> **WHAT YOU HAVE TO DO**
Return the data that follows exactly as it appears. Pictures do not belong in the copy.

> **SUPPLIED DATA**
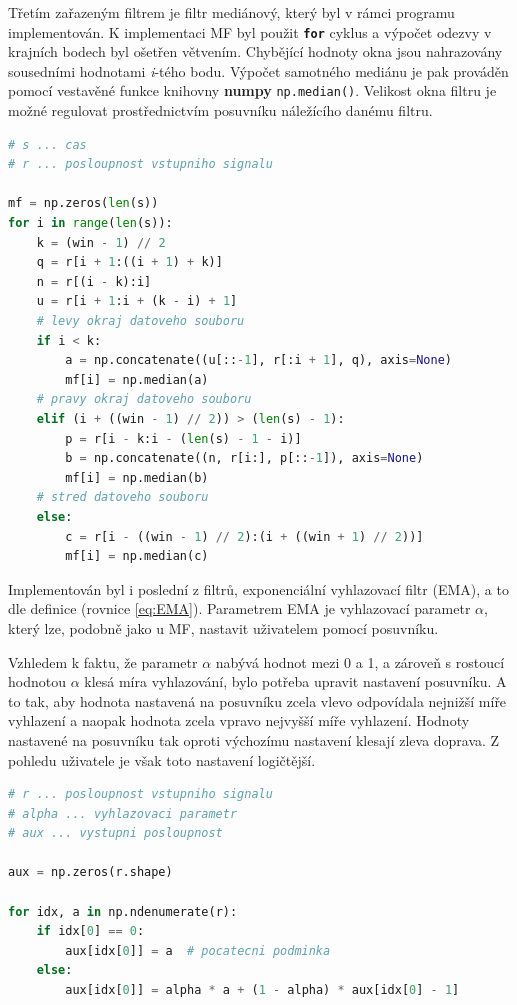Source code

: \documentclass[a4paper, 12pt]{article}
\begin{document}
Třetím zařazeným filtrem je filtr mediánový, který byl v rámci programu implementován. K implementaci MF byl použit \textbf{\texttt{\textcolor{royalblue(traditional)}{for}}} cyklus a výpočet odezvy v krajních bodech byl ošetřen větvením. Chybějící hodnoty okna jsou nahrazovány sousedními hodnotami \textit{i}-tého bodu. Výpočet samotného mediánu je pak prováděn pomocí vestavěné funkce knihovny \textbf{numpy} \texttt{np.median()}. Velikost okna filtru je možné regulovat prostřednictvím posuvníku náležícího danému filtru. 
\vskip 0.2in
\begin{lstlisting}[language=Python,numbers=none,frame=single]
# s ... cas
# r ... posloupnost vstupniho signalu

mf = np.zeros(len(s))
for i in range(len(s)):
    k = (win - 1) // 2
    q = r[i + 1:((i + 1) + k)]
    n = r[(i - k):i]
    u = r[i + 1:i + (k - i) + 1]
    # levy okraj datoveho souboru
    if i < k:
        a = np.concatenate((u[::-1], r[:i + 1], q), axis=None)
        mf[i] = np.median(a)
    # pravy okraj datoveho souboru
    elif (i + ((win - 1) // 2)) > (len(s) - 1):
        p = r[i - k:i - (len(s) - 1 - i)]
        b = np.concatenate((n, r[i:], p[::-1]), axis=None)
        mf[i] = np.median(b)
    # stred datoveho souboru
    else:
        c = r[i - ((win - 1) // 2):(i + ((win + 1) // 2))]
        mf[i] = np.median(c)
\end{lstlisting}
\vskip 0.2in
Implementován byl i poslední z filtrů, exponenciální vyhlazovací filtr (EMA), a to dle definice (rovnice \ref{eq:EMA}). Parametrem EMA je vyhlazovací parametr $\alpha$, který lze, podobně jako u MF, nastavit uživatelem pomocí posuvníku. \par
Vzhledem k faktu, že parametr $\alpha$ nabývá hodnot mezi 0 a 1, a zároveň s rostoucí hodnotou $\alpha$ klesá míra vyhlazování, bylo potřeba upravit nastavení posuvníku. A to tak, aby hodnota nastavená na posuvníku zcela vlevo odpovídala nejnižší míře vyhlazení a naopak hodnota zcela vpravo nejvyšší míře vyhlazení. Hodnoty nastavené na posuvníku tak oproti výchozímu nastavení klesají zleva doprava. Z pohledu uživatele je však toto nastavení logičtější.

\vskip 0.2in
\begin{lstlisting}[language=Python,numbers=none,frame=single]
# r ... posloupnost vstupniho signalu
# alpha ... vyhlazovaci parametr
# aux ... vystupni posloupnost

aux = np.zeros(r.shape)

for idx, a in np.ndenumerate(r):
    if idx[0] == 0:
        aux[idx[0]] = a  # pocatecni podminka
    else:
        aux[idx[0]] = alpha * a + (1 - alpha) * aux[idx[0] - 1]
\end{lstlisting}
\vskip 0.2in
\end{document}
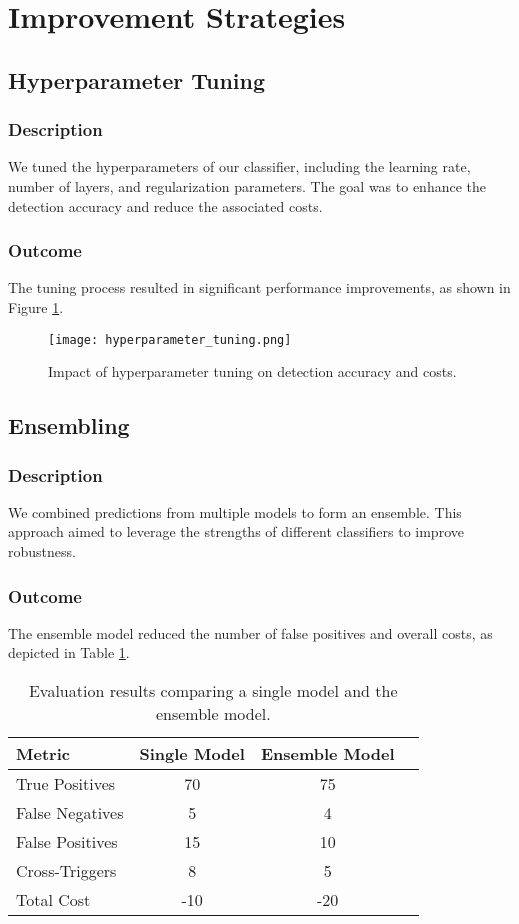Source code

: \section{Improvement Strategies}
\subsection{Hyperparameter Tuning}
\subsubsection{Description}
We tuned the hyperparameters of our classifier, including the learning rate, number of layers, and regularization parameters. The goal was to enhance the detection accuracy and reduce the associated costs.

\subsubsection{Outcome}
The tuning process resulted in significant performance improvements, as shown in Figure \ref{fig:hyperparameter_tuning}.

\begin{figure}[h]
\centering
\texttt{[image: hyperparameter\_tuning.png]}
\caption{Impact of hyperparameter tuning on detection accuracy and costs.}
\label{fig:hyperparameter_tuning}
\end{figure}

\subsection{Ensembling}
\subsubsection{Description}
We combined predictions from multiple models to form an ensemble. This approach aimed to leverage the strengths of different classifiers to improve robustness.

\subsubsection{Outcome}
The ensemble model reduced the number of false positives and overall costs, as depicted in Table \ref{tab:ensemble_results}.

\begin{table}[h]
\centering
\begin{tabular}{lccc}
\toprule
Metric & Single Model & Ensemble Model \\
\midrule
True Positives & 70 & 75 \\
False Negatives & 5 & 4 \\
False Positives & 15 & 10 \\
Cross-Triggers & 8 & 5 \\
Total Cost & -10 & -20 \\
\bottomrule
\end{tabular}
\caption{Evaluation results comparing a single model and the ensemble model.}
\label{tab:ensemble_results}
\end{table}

> **REPLY TO THE TASK**
Source code

: \documentclass[a4paper, 12pt]{article}
\begin{document}
Třetím zařazeným filtrem je filtr mediánový, který byl v rámci programu implementován. K implementaci MF byl použit \textbf{\texttt{\textcolor{royalblue(traditional)}{for}}} cyklus a výpočet odezvy v krajních bodech byl ošetřen větvením. Chybějící hodnoty okna jsou nahrazovány sousedními hodnotami \textit{i}-tého bodu. Výpočet samotného mediánu je pak prováděn pomocí vestavěné funkce knihovny \textbf{numpy} \texttt{np.median()}. Velikost okna filtru je možné regulovat prostřednictvím posuvníku náležícího danému filtru. 
\vskip 0.2in
\begin{lstlisting}[language=Python,numbers=none,frame=single]
# s ... cas
# r ... posloupnost vstupniho signalu

mf = np.zeros(len(s))
for i in range(len(s)):
    k = (win - 1) // 2
    q = r[i + 1:((i + 1) + k)]
    n = r[(i - k):i]
    u = r[i + 1:i + (k - i) + 1]
    # levy okraj datoveho souboru
    if i < k:
        a = np.concatenate((u[::-1], r[:i + 1], q), axis=None)
        mf[i] = np.median(a)
    # pravy okraj datoveho souboru
    elif (i + ((win - 1) // 2)) > (len(s) - 1):
        p = r[i - k:i - (len(s) - 1 - i)]
        b = np.concatenate((n, r[i:], p[::-1]), axis=None)
        mf[i] = np.median(b)
    # stred datoveho souboru
    else:
        c = r[i - ((win - 1) // 2):(i + ((win + 1) // 2))]
        mf[i] = np.median(c)
\end{lstlisting}
\vskip 0.2in
Implementován byl i poslední z filtrů, exponenciální vyhlazovací filtr (EMA), a to dle definice (rovnice \ref{eq:EMA}). Parametrem EMA je vyhlazovací parametr $\alpha$, který lze, podobně jako u MF, nastavit uživatelem pomocí posuvníku. \par
Vzhledem k faktu, že parametr $\alpha$ nabývá hodnot mezi 0 a 1, a zároveň s rostoucí hodnotou $\alpha$ klesá míra vyhlazování, bylo potřeba upravit nastavení posuvníku. A to tak, aby hodnota nastavená na posuvníku zcela vlevo odpovídala nejnižší míře vyhlazení a naopak hodnota zcela vpravo nejvyšší míře vyhlazení. Hodnoty nastavené na posuvníku tak oproti výchozímu nastavení klesají zleva doprava. Z pohledu uživatele je však toto nastavení logičtější.

\vskip 0.2in
\begin{lstlisting}[language=Python,numbers=none,frame=single]
# r ... posloupnost vstupniho signalu
# alpha ... vyhlazovaci parametr
# aux ... vystupni posloupnost

aux = np.zeros(r.shape)

for idx, a in np.ndenumerate(r):
    if idx[0] == 0:
        aux[idx[0]] = a  # pocatecni podminka
    else:
        aux[idx[0]] = alpha * a + (1 - alpha) * aux[idx[0] - 1]
\end{lstlisting}
\vskip 0.2in
\end{document}
Source code

: \section{Improvement Strategies}
\subsection{Hyperparameter Tuning}
\subsubsection{Description}
We tuned the hyperparameters of our classifier, including the learning rate, number of layers, and regularization parameters. The goal was to enhance the detection accuracy and reduce the associated costs.

\subsubsection{Outcome}
The tuning process resulted in significant performance improvements, as shown in Figure \ref{fig:hyperparameter_tuning}.

\begin{figure}[h]
\centering
\texttt{[image: hyperparameter\_tuning.png]}
\caption{Impact of hyperparameter tuning on detection accuracy and costs.}
\label{fig:hyperparameter_tuning}
\end{figure}

\subsection{Ensembling}
\subsubsection{Description}
We combined predictions from multiple models to form an ensemble. This approach aimed to leverage the strengths of different classifiers to improve robustness.

\subsubsection{Outcome}
The ensemble model reduced the number of false positives and overall costs, as depicted in Table \ref{tab:ensemble_results}.

\begin{table}[h]
\centering
\begin{tabular}{lccc}
\toprule
Metric & Single Model & Ensemble Model \\
\midrule
True Positives & 70 & 75 \\
False Negatives & 5 & 4 \\
False Positives & 15 & 10 \\
Cross-Triggers & 8 & 5 \\
Total Cost & -10 & -20 \\
\bottomrule
\end{tabular}
\caption{Evaluation results comparing a single model and the ensemble model.}
\label{tab:ensemble_results}
\end{table}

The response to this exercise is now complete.